Amnesty International and Human Rights Watch sought comment from the two key companies contracted by the Australian government to provide services for its Nauru operation, Broadspectrum, the company that runs the RPC, and IHMS, the main medical service provider. Broadspectrum responded to Amnesty International and Human Rights Watch’s summary of findings that it “firmly rejected” any suggestion that the company did not respect human rights. IHMS stated that its role was to deliver services, and not to engage in Australian government policy, and “strongly refuted” the allegations put to it by Amnesty International and Human Rights Watch.


Dr. Peter Young, a psychiatrist who was until July 2014 IHMS’s director of mental health, commented:


“It is a basic ethical requirement for doctors and other health care workers to advocate for the best health interests of their patients and to speak out against policies and practices that do harm to health. The Australian government has followed a deliberate policy to cause suffering to asylum seekers coming to Australia by boat. Being subject to abuses, lack of health services, delays in treatment, and inhumane procedures are necessary components of coercing returns and deterring others.


“Health providers who accept this and do not speak out, collude with secrecy and harmful practices causing harm to health. They are caught in an irresolvable conflict of interest, breach their ethical obligations and fail to provide a satisfactory standard of care. Full clinical independence, public reporting of health data and proper independent oversight are necessary minimum standards to provide safe and ethical services.”


Amnesty International and Human Rights Watch believe that their ongoing involvement in the Nauru centre amounts to complicity in violations of the rights of refugees and asylum seekers. These businesses are profiting from an abusive context, and based on Amnesty International and Human Rights Watch’s investigations on the island, some are directly responsible for serious abuse and the failure to provide appropriate medical care.


An uncertain future
All of the refugees and asylum seekers interviewed reported that when they were sent to Nauru, immigration authorities told them they were being transferred for “processing” and would be then resettled in a third country.

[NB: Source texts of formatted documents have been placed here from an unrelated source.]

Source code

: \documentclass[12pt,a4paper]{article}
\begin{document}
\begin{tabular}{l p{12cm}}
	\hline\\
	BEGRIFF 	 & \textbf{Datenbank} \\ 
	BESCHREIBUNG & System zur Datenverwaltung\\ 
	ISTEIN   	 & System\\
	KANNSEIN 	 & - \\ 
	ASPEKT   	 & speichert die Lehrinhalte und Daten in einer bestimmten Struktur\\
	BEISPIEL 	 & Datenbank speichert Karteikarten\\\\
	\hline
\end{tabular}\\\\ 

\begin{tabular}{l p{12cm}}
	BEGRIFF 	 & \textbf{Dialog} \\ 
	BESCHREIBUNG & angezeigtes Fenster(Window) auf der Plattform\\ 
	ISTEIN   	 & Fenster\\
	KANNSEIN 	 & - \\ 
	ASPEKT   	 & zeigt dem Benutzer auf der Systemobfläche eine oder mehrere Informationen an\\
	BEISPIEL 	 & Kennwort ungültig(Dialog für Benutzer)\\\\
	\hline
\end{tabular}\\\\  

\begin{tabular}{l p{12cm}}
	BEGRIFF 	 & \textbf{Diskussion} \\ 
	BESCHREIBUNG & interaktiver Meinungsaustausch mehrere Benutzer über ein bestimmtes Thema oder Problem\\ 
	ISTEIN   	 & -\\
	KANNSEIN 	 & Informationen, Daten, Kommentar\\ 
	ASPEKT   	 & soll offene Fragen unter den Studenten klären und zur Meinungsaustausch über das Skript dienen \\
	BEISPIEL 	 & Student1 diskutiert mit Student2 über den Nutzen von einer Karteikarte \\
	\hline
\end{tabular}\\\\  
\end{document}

They said that Australian immigration authorities’ description of the time they would be held on Nauru has changed frequently since August 2013—with every new version of the timetable accompanied by a denial that Australian officials had ever announced a different version.


At this point, even those who have received positive refugee status determinations have no idea what to expect and are unable to receive any clear answers from Nauruan or Australian authorities. They have no way of leaving the island, even if they have financial means to do so, and even when they have been issued “travel documents.” Researchers saw travel documents issued by the government of Nauru to some refugees. These papers described the nationality of the individuals as “refugee”, and refugees who have tried to apply for visas to go to other countries are rejected.


One man said:


“They didn’t say how long we have refugee status for. When I came to Nauru, they said it would be five years maximum. They said within that time we would go to another country. Not Australia. After two years, they said, ‘You will stay in Nauru for 10 years or go to Cambodia’.”
Another man said:


“Even if they had said when I came to Nauru that it would be 10 years, no problem. But they said it would be a maximum of five years and then we would go to another country. Which country, I don’t know. But after two years in Nauru, the government said 10 years here or Cambodia or return home.”


Another man said:


“Refugee status in Nauru is not permanent. The government has only offered us temporary resettlement. They give us a travel document which is useless, because we cannot leave here. We are still in prison. We cannot leave this island.”


And a woman said:


“People here don’t have a real life. We are just surviving. We are dead souls in living bodies. We are just husks. We don’t have any hope or motivation.”